ABOUT THIS TASK: Please tally the lines in the data below that include the string "your", and reply with only the total.

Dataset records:
----------------

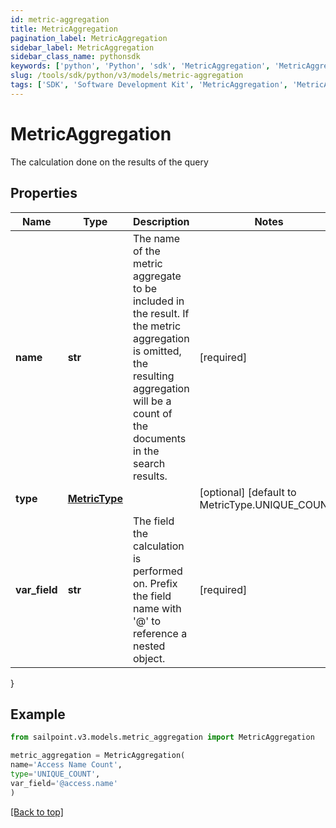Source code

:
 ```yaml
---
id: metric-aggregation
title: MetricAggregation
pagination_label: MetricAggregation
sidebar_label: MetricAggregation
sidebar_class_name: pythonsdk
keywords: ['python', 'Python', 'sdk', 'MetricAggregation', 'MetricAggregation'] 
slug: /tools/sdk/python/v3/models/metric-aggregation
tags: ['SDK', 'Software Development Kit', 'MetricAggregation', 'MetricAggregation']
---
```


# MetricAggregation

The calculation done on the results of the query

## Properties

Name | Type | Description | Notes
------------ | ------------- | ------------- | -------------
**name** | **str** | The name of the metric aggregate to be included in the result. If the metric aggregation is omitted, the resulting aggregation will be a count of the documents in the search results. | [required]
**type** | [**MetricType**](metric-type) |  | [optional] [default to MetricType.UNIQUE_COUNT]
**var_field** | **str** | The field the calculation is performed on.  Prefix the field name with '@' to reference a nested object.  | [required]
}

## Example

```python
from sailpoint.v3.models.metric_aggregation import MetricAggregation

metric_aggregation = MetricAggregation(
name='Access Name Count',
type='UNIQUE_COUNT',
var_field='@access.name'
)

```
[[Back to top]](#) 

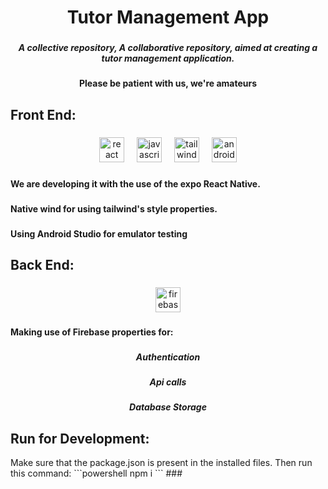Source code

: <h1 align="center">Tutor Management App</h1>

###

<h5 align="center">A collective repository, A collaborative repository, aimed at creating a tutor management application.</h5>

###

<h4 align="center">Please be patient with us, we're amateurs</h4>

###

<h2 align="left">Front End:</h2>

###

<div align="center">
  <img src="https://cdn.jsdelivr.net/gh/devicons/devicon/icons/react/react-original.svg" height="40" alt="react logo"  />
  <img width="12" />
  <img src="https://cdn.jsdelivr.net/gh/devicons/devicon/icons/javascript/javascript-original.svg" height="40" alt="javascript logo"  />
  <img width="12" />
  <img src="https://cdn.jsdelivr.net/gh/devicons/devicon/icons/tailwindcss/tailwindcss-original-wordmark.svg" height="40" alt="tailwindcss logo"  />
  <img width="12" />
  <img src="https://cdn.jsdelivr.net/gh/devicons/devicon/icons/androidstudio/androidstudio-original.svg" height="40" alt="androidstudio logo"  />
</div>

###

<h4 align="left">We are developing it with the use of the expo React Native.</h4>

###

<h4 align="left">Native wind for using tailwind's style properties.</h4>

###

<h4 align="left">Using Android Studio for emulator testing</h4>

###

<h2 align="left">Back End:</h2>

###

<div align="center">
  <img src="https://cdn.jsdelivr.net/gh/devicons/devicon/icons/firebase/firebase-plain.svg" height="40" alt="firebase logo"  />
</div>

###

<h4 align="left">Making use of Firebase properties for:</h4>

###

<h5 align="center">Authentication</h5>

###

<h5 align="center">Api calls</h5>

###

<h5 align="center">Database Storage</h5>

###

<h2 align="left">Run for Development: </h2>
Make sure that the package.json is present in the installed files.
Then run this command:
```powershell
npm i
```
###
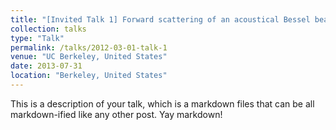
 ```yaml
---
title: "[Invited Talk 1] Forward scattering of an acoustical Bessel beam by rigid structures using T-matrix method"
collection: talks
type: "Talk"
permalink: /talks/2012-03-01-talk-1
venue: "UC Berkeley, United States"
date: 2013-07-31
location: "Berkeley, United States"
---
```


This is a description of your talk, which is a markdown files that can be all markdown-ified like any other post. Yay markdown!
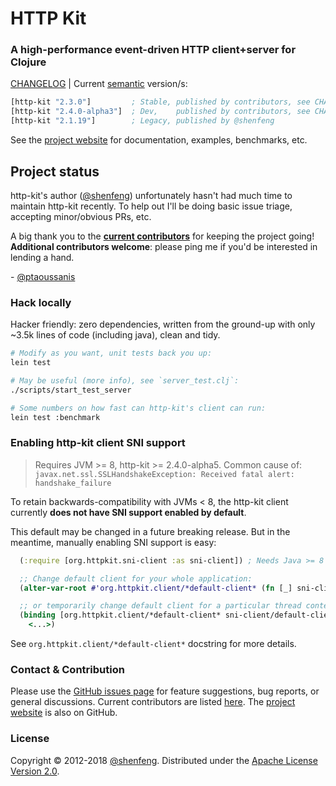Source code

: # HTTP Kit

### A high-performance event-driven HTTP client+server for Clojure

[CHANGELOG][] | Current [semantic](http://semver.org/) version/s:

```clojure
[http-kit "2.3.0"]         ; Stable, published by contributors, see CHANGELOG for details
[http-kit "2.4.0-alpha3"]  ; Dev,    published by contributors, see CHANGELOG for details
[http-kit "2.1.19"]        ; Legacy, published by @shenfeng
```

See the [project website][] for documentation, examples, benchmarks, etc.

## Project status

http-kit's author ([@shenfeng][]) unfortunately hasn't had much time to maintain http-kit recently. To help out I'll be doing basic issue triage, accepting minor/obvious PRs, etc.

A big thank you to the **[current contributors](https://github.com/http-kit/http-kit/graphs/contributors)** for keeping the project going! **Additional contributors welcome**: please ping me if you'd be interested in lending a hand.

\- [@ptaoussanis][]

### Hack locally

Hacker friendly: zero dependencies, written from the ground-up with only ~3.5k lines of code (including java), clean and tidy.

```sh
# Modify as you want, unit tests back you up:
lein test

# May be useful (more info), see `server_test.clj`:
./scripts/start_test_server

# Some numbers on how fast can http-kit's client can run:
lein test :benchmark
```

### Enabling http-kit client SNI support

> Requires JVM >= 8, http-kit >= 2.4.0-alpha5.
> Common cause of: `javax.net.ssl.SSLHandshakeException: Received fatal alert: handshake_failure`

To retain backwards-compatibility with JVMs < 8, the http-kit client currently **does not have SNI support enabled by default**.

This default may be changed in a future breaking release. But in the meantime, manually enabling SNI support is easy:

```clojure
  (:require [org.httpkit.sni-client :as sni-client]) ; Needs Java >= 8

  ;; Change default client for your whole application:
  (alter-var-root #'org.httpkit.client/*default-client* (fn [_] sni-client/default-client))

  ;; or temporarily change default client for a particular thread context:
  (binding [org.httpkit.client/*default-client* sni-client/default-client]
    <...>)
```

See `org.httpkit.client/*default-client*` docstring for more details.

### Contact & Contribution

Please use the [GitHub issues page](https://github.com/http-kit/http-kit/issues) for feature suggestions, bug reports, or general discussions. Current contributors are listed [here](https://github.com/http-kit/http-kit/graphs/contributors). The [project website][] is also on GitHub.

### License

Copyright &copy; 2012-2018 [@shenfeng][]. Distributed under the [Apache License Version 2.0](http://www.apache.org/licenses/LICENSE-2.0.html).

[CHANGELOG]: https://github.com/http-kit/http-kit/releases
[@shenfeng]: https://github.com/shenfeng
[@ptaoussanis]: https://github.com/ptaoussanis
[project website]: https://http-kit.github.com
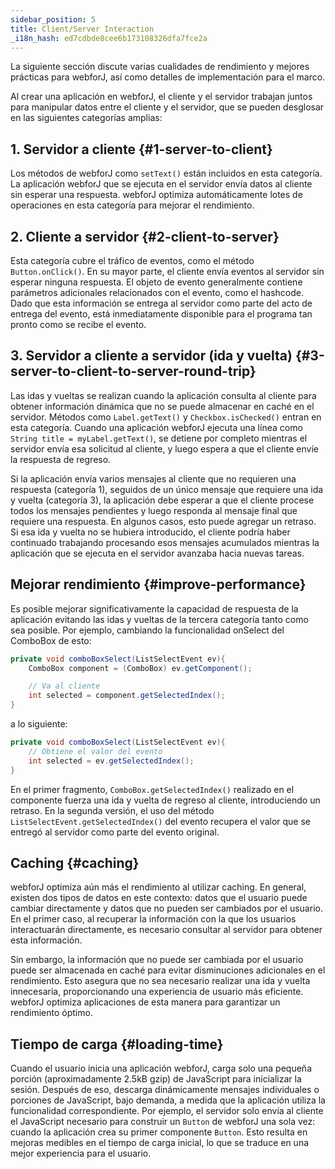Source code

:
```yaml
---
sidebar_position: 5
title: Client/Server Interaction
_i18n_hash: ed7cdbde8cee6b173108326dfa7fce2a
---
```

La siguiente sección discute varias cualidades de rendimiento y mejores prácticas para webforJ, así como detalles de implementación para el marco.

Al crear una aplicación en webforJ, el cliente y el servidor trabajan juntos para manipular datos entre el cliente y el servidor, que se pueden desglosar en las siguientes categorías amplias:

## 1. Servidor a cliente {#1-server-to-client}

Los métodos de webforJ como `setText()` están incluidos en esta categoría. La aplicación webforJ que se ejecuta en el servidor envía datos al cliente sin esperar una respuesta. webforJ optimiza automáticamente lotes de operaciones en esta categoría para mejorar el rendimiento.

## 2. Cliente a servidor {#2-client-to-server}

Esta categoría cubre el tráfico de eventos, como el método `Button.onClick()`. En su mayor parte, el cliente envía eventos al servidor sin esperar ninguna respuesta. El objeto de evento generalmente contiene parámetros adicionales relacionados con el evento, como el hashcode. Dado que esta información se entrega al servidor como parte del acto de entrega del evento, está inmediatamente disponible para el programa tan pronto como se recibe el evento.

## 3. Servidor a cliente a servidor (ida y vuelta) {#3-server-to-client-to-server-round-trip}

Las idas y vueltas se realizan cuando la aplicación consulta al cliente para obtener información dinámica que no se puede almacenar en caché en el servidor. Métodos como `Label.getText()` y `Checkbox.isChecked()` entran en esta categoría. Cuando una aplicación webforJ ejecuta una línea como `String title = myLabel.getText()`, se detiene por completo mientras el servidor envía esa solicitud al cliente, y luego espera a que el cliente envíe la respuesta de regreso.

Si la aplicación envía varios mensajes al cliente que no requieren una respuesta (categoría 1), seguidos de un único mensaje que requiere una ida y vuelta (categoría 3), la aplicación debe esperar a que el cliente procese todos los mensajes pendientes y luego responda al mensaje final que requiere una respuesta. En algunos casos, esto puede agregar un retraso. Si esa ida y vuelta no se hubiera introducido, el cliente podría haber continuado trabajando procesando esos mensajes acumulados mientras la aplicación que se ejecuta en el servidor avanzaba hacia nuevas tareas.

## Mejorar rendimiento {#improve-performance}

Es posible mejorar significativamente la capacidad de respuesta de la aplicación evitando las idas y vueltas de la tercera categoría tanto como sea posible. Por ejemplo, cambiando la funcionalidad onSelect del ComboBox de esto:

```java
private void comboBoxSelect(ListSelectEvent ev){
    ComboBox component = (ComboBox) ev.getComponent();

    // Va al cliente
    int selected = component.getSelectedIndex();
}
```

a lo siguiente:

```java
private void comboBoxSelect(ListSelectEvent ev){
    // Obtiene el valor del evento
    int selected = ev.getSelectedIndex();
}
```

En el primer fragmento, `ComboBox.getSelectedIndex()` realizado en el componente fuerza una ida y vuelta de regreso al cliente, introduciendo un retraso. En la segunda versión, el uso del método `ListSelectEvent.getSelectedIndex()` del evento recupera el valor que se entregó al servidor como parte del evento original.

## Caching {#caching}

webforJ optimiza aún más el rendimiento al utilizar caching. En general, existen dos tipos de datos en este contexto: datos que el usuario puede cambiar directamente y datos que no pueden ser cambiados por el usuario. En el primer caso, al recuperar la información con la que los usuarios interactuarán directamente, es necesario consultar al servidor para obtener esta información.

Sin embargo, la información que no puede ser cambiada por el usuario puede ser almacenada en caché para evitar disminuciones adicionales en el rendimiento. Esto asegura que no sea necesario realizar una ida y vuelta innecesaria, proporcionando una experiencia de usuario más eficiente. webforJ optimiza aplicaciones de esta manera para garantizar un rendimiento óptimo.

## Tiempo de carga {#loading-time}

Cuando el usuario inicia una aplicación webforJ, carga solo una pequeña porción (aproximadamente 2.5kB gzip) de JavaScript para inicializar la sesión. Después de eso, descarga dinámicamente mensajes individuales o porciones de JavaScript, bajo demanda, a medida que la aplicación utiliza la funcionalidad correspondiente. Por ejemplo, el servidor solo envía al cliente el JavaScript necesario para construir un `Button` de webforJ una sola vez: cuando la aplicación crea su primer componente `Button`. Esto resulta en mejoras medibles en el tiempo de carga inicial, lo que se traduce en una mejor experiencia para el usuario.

----------------

FINISHED TASK: 2